Expanded Trade, Expanded Coverage
Not even 24 hours after the midterm elections delivered an electoral tidal wave giving Republicans the Senate majority and an expanded margin in the House, leaders on Capitol Hill and in the White House were tallying the short list of issues that meet both of their priorities.
A welcome item on both lists is an expansion of trade opportunities.
Major agreements being crafted include the Trans-Pacific Partnership (a free-trade agreement with 11 Pacific Rim countries), a deal between the United States and the European Union (the Trans-Atlantic Trade and Investment Partnership) and a multiregional agreement exclusively focused on the services industry, the Trade in Services Agreement. Known as TiSA, it’s a pact between 22 countries and the EU and would cover about 50% of global GDP and more than 70% of the world’s trade in services.
All three agreements deserve consideration and attention, but a recent proposal by Norwegian negotiators to expand the types of insurance covered by TiSA is grabbing our attention. The proposal is encouraging news as we continue to advocate for the inclusion of large risks covered in the insurance provisions of international trade agreements.

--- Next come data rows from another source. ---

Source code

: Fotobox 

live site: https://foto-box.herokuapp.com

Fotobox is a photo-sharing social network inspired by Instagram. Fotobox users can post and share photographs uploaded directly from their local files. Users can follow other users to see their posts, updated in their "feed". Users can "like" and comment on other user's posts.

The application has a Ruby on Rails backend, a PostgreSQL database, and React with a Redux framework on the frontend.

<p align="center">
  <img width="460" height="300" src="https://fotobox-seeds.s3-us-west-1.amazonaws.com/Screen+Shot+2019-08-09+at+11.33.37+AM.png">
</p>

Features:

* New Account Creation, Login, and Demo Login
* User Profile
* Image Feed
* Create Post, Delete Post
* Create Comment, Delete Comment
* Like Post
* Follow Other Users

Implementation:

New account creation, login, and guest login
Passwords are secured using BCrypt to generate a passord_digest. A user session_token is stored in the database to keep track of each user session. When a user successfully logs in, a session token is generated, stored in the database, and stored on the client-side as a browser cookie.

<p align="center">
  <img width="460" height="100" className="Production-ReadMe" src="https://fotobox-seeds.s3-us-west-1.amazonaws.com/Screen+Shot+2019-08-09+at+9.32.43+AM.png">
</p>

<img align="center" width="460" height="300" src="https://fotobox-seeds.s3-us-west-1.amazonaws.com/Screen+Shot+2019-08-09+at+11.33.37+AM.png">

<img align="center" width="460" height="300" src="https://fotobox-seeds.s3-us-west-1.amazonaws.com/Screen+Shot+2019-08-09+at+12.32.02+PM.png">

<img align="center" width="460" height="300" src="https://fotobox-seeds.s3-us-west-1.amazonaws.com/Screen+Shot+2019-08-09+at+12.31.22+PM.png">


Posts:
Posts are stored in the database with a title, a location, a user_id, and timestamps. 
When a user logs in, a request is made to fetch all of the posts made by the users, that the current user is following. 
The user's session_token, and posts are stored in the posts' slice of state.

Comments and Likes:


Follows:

Historically, insurance provisions in trade agreements have been limited to marine, aviation, transportation and reinsurance because of their international nature. But as the economy becomes increasingly global and multinational businesses swell around the world, The Council and our international allies at the World Federation of Insurance Intermediaries (WFII) are advocating for the inclusion of large risks in trade agreements to accurately reflect and support the global market.
The Norwegian proposal under consideration focuses specifically on the offshore energy sector, and they’re advocating for the expansion of coverage for energy exploration, development, production activities and properties. The Council applauded the news and is urging United States Trade Representative Michael Froman to accept the proposal.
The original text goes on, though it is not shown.